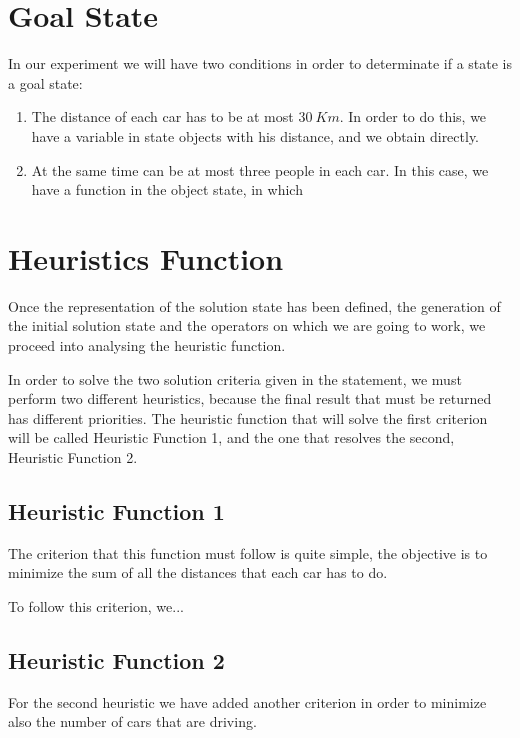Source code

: \documentclass[12]{article}
\begin{document}
\section{Goal State}

In our experiment we will have two conditions in order to determinate if a state is a goal state:

\begin{enumerate}
  \item The distance of each car has to be at most $30\ Km$. In order to do this, we have a variable in state objects with his distance, and we obtain directly.
  \item At the same time can be at most three people in each car. In this case, we have a function in the object state, in which 
\end{enumerate}

\section{Heuristics Function}
Once the representation of the solution state has been defined, the generation of the initial solution state and the operators on which we are going to work, we proceed into analysing the heuristic function. 

In order to solve the two solution criteria given in the statement, we must perform two different heuristics, because the final result that must be returned has different priorities. The heuristic function that will solve the first criterion will be called Heuristic Function 1, and the one that resolves the second, Heuristic Function 2. 

\subsection{Heuristic Function 1}

The criterion that this function must follow is quite simple, the objective is to minimize the sum of all the distances that each car has to do.

To follow this criterion, we...

\subsection{Heuristic Function 2}

For the second heuristic we have added another criterion in order to minimize also the number of cars that are driving. 
\end{document}
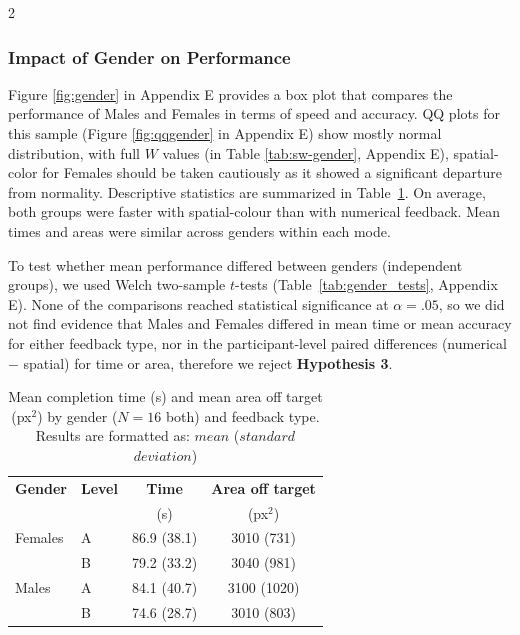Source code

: \documentclass[a4paper,12pt]{article}
\begin{document}
\begin{multicols}{2}
\subsubsection{Impact of Gender on Performance} 
Figure \ref{fig:gender} in Appendix E provides a box plot that compares the performance of Males and  Females in terms of speed and accuracy. QQ plots for this sample (Figure \ref{fig:qqgender} in Appendix E) show mostly normal distribution, with full $W$ values (in Table \ref{tab:sw-gender}, Appendix E), spatial-color for  Females should be taken cautiously as it showed a significant departure from normality. Descriptive statistics are summarized in Table~\ref{tab:gender_desc}. On average, both groups were faster with spatial-colour than with numerical feedback. Mean times and areas were similar across genders within each mode.

To test whether mean performance differed between genders (independent groups), we used Welch two-sample $t$-tests (Table~\ref{tab:gender_tests}, Appendix E). None of the comparisons reached statistical significance at $\alpha = .05$, so we did not find evidence that Males and  Females differed in mean time or mean accuracy for either feedback type, nor in the participant-level paired differences (numerical $-$ spatial) for time or area, therefore we reject \textbf{Hypothesis 3}. 

\begin{table}[H]
  \centering
  \small %
  \caption{Mean completion time (s) and mean area off target (px$^2$) by gender ($N=16$ both) and feedback type. Results are formatted as: $mean$ ($standard$ $deviation$)} 
  \label{tab:gender_desc}
  \begin{tabular}{llcc}
    \toprule
    \textbf{Gender} & \textbf{Level} & \textbf{Time} & \textbf{Area off target} \\
    & & (s) & (px$^2$) \\
    \midrule
     Females & A      & 86.9 (38.1) & 3010 (731) \\
          & B & 79.2 (33.2) & 3040 (981) \\
    \addlinespace
   Males  & A      & 84.1 (40.7) & 3100 (1020) \\
          & B & 74.6 (28.7) & 3010 (803) \\
    \bottomrule
  \end{tabular}
  \vspace{-10pt}
\end{table}


\end{multicols}
\end{document}
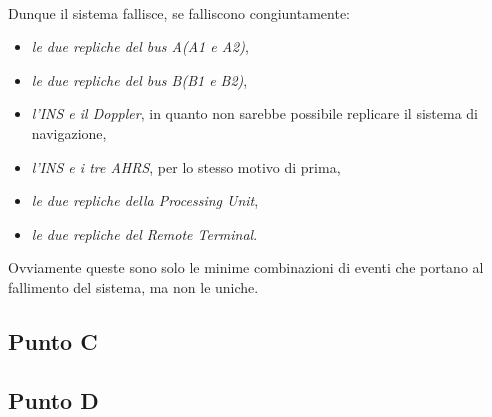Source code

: \\
Dunque il sistema fallisce, se falliscono congiuntamente:
\begin{itemize}
	\item \textit{le due repliche del bus A(A1 e A2)},
	\item \textit{le due repliche del bus B(B1 e B2)},
	\item \textit{l'INS e il Doppler}, in quanto non sarebbe possibile replicare il sistema di navigazione,
	\item \textit{l'INS e i tre AHRS}, per lo stesso motivo di prima,
	\item \textit{le due repliche della Processing Unit},
	\item \textit{le due repliche del Remote Terminal}.
\end{itemize}
Ovviamente queste sono solo le minime combinazioni di eventi che portano al fallimento del sistema, ma non le uniche.
\subsection{Punto C}
\subsection{Punto D}
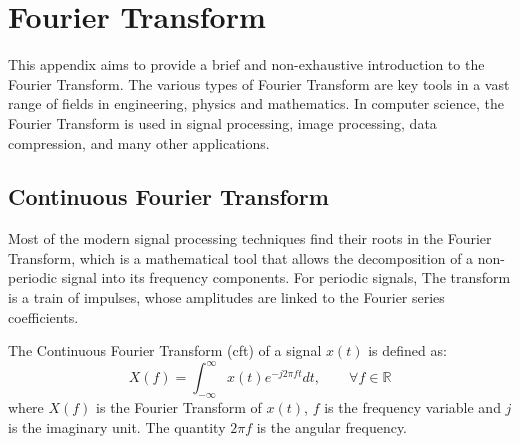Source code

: \chapter{Fourier Transform}
\label{app:FFT}
This appendix aims to provide a brief and non-exhaustive introduction to the Fourier Transform. The various types of Fourier Transform are key tools in a vast range of fields in engineering, physics and mathematics. In computer science, the Fourier Transform is used in signal processing, image processing, data compression, and many other applications.

\section{Continuous Fourier Transform}
\label{sec:ContinuousFourierTransform}
Most of the modern signal processing techniques find their roots in the Fourier Transform, which is a mathematical tool that allows the decomposition of a non-periodic signal into its frequency components. For periodic signals, The transform is a train of impulses, whose amplitudes are linked to the Fourier series coefficients.

The Continuous Fourier Transform (\gls{cft}) of a signal $x(t)$ is defined as:
$$
X(f) = \int_{-\infty}^{\infty} x(t) e^{-j2\pi ft} dt, \qquad \forall f \in \mathbb{R}
$$
where $X(f)$ is the Fourier Transform of $x(t)$, $f$ is the frequency variable and $j$ is the imaginary unit. The quantity $2\pi f$ is the angular frequency.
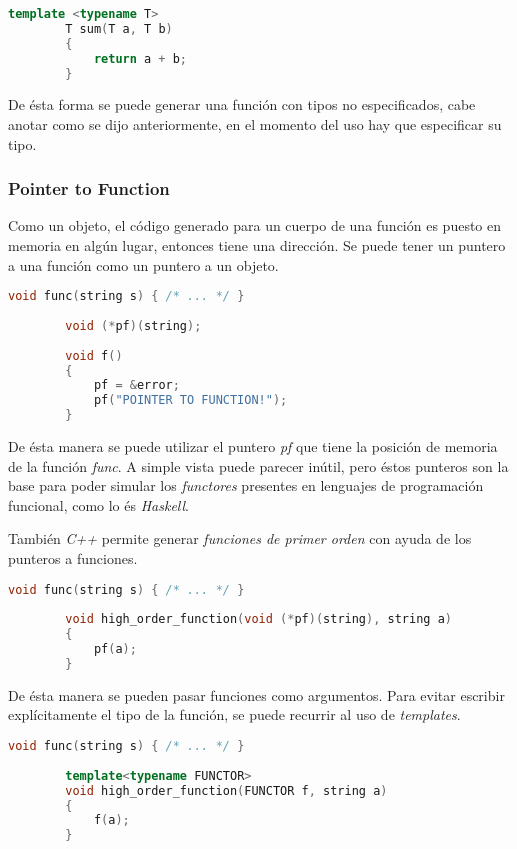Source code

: 		\begin{lstlisting}[language=C++, caption="Función que suma dos variables de tipo T"]
		template <typename T>
		T sum(T a, T b)
		{
			return a + b;
		}
		\end{lstlisting}
		
		De ésta forma se puede generar una función con tipos no especificados, cabe anotar como se dijo anteriormente, en el momento del uso hay que especificar su tipo.
	
	\subsubsection{Pointer to Function}
		Como un objeto, el código generado para un cuerpo de una función es puesto en memoria en algún lugar, entonces tiene una dirección. Se puede tener un puntero a una función como un puntero a un objeto. \cite{Bjarne}
		
		\begin{lstlisting}[language=C++, caption="Puntero a una función"]
		void func(string s) { /* ... */ }
		
		void (*pf)(string);
		
		void f()
		{
			pf = &error;
			pf("POINTER TO FUNCTION!");
		}
		\end{lstlisting}
		
		De ésta manera se puede utilizar el puntero \emph{pf} que tiene la posición de memoria de la función \emph{func}. A simple vista puede parecer inútil, pero éstos punteros son la base para poder simular los \emph{functores} presentes en lenguajes de programación funcional, como lo és \emph{Haskell}.
		
		También \emph{C++} permite generar \emph{funciones de primer orden} con ayuda de los punteros a funciones.
		
		\begin{lstlisting}[language=C++, caption="Funciones de primer orden"]
		void func(string s) { /* ... */ }
		
		void high_order_function(void (*pf)(string), string a)
		{
			pf(a);
		}
		\end{lstlisting}
		
		De ésta manera se pueden pasar funciones como argumentos. Para evitar escribir explícitamente el tipo de la función, se puede recurrir al uso de \emph{templates}.
		
		\begin{lstlisting}[language=C++, caption="Funciones de primer orden con templates"]
		void func(string s) { /* ... */ }
		
		template<typename FUNCTOR>
		void high_order_function(FUNCTOR f, string a)
		{ 
			f(a);
		}
		\end{lstlisting}
		
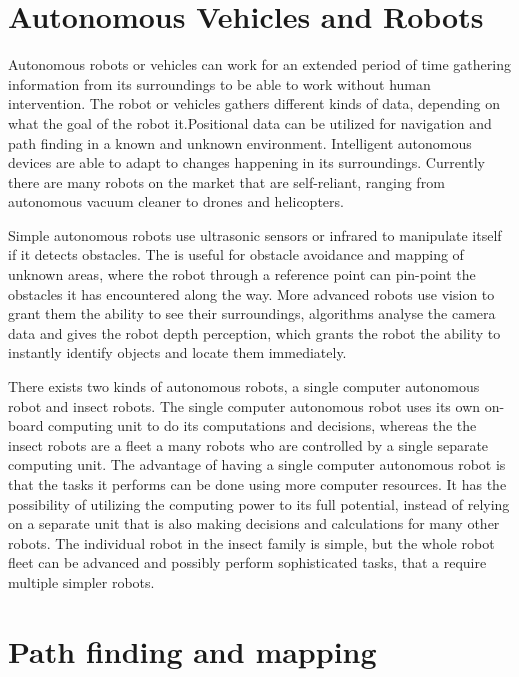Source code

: \clearpage
\section{Autonomous Vehicles and Robots}

Autonomous robots or vehicles can work for an extended period of time gathering information from its surroundings to be able to work without human intervention. The robot or vehicles gathers different kinds of data, depending on what the goal of the robot it.Positional data can be utilized for navigation and path finding in a known and unknown environment. Intelligent autonomous devices are able to adapt to changes happening in its surroundings.
Currently there are many robots on the market that are self-reliant, ranging from autonomous vacuum cleaner to drones and helicopters. \cite{autonomousbasic}

Simple autonomous robots use ultrasonic sensors or infrared to manipulate itself if it detects obstacles. The is useful for obstacle avoidance and mapping of unknown areas, where the robot through a reference point can pin-point the obstacles it has encountered along the way.
More advanced robots use vision to grant them the ability to see their surroundings, algorithms analyse the camera data and gives the robot depth perception, which grants the robot the ability to instantly identify objects and locate them immediately.\cite{obstacles}

There exists two kinds of autonomous robots, a single computer autonomous robot and insect robots. The single computer autonomous robot uses its own on-board computing unit to do its computations and decisions, whereas the the insect robots are a fleet a many robots who are controlled by a single separate computing unit.
The advantage of having a single computer autonomous robot is that the tasks it performs can be done using more computer resources. It has the possibility of utilizing the computing power to its full potential, instead of relying on a separate unit that is also making decisions and calculations for many other robots.
The individual robot in the insect family is simple, but the whole robot fleet can be advanced and possibly perform sophisticated tasks, that a require multiple simpler robots.\cite{singleandinsect}



\section{Path finding and mapping}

━━━━━━━━━━━━━━━━

▸ Task brief:
Reply with the count alone: how many lines of the records contain the string "orden"?

▸ Response area:
3